Biochemical and Biophysical Research Communications, Vol.527, No.2, 553-560, 2020
HMGB1-downregulated angulin-1/LSR induces epithelial barrier disruption via claudin-2 and cellular metabolism via AMPK in airway epithelial Calu-3 cells
A non-histone chromatin-associated protein, high mobility group box 1 (HMGB1), which impairs the airway epithelial barrier, is involved in the induction of airway inflammation in patients with allergy, asthma, chronic obstructive pulmonary disease (COPD), and idiopathic pulmonary fibrosis (IPF). Tricellular tight junctions (tTJs) form at the convergence of bicellular tight junctions (bTJs). Angulin-1/lipolysis-stimulated lipoprotein receptor (LSR) is a novel molecule present at tricellular contacts and contributes to the epithelial barrier and cellular metabolism. Adenosine monophosphate-activated protein kinase (AMPK) is a central metabolic regulator and has a reciprocal association with TJs.

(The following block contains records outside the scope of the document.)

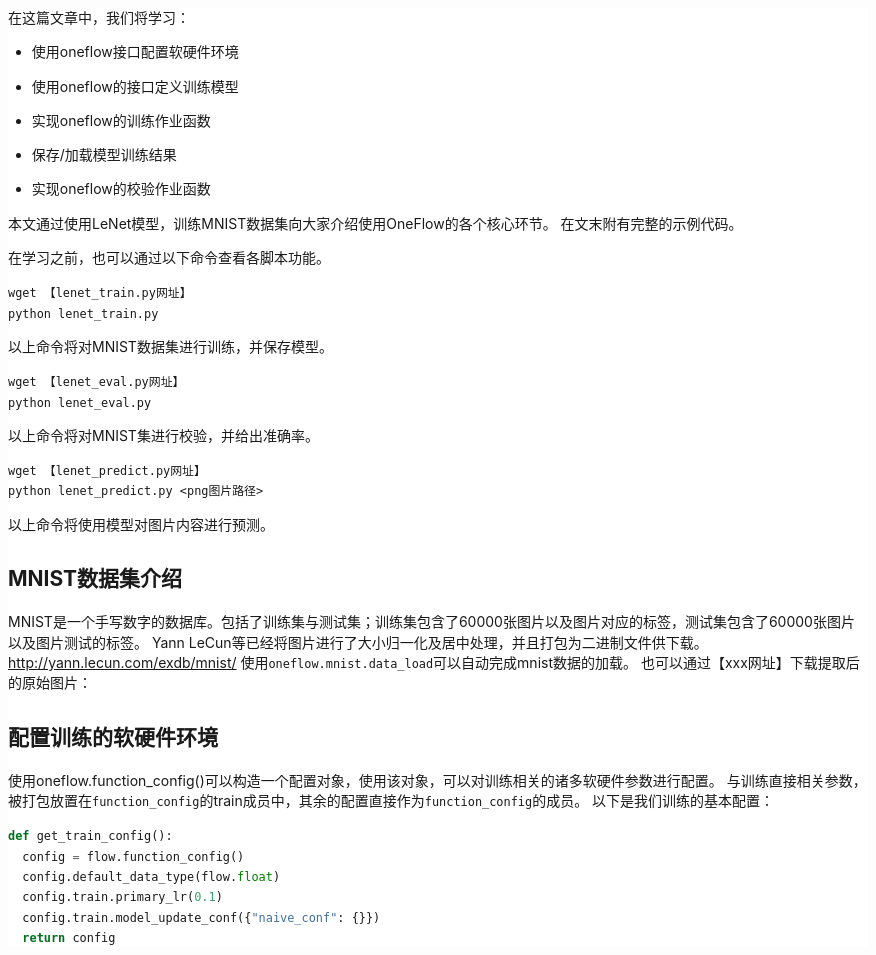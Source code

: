 在这篇文章中，我们将学习：

* 使用oneflow接口配置软硬件环境

* 使用oneflow的接口定义训练模型

* 实现oneflow的训练作业函数

* 保存/加载模型训练结果

* 实现oneflow的校验作业函数

本文通过使用LeNet模型，训练MNIST数据集向大家介绍使用OneFlow的各个核心环节。
在文末附有完整的示例代码。

在学习之前，也可以通过以下命令查看各脚本功能。

```shell
wget 【lenet_train.py网址】
python lenet_train.py
```

以上命令将对MNIST数据集进行训练，并保存模型。

```shell
wget 【lenet_eval.py网址】
python lenet_eval.py
```

以上命令将对MNIST集进行校验，并给出准确率。

```shell
wget 【lenet_predict.py网址】
python lenet_predict.py <png图片路径>
```

以上命令将使用模型对图片内容进行预测。

## MNIST数据集介绍

MNIST是一个手写数字的数据库。包括了训练集与测试集；训练集包含了60000张图片以及图片对应的标签，测试集包含了60000张图片以及图片测试的标签。
Yann LeCun等已经将图片进行了大小归一化及居中处理，并且打包为二进制文件供下载。
http://yann.lecun.com/exdb/mnist/
使用`oneflow.mnist.data_load`可以自动完成mnist数据的加载。
也可以通过【xxx网址】下载提取后的原始图片：



## 配置训练的软硬件环境

使用oneflow.function_config()可以构造一个配置对象，使用该对象，可以对训练相关的诸多软硬件参数进行配置。
与训练直接相关参数，被打包放置在`function_config`的train成员中，其余的配置直接作为`function_config`的成员。
以下是我们训练的基本配置：

```python
def get_train_config():
  config = flow.function_config()
  config.default_data_type(flow.float)
  config.train.primary_lr(0.1)
  config.train.model_update_conf({"naive_conf": {}})
  return config
```
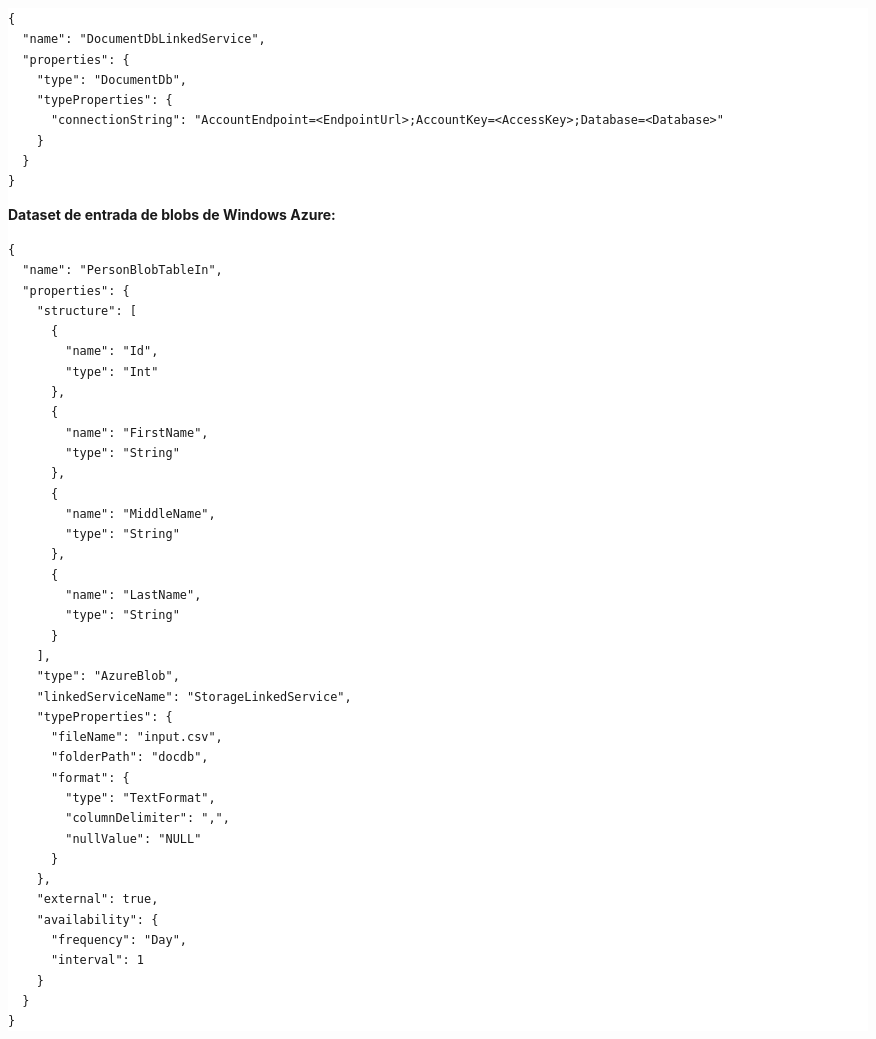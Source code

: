     {
      "name": "DocumentDbLinkedService",
      "properties": {
        "type": "DocumentDb",
        "typeProperties": {
          "connectionString": "AccountEndpoint=<EndpointUrl>;AccountKey=<AccessKey>;Database=<Database>"
        }
      }
    }

**Dataset de entrada de blobs de Windows Azure:**

    {
      "name": "PersonBlobTableIn",
      "properties": {
        "structure": [
          {
            "name": "Id",
            "type": "Int"
          },
          {
            "name": "FirstName",
            "type": "String"
          },
          {
            "name": "MiddleName",
            "type": "String"
          },
          {
            "name": "LastName",
            "type": "String"
          }
        ],
        "type": "AzureBlob",
        "linkedServiceName": "StorageLinkedService",
        "typeProperties": {
          "fileName": "input.csv",
          "folderPath": "docdb",
          "format": {
            "type": "TextFormat",
            "columnDelimiter": ",",
            "nullValue": "NULL"
          }
        },
        "external": true,
        "availability": {
          "frequency": "Day",
          "interval": 1
        }
      }
    }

In the present study, to examine how HMGB1 contributes to airway epithelial barrier disruption and the cellular metabolism indicated as mitochondrial respiration, bronchial epithelial Calu-3 cells were transfected with siRNAs of angulin-1/LSR or treated with HMGB1 and the relationship between HMGB1 and angulin-1/LSR was investigated. Knockdown of angulin-1/LSR upregulated the expression of the tight junction molecule claudin-2, AMPK activity, and mitochondrial respiration, and downregulated the epithelial barrier. Treatment with HMGB1 downregulated angulin-1/LSR expression and the epithelial barrier, and upregulated claudin-2 expression, AMPK activity and mitochondrial respiration. Treatment with EW-7197, a transforming growth factor-beta (TGF-beta) type I receptor kinase inhibitor, prevented all the effects of HMGB1 in Calu-3 cells. HMGB1-downregulated angulin-1/LSR induced epithelial barrier disruption via claudin-2 and cellular metabolism via AMPK in airway epithelial Calu-3 cells. The effects of HMGB1 contribute to TGF-beta signaling and EW-7197 shows potential for use in therapy for HMGB1-induced airway inflammation. (C) 2020 The Authors. Published by Elsevier Inc.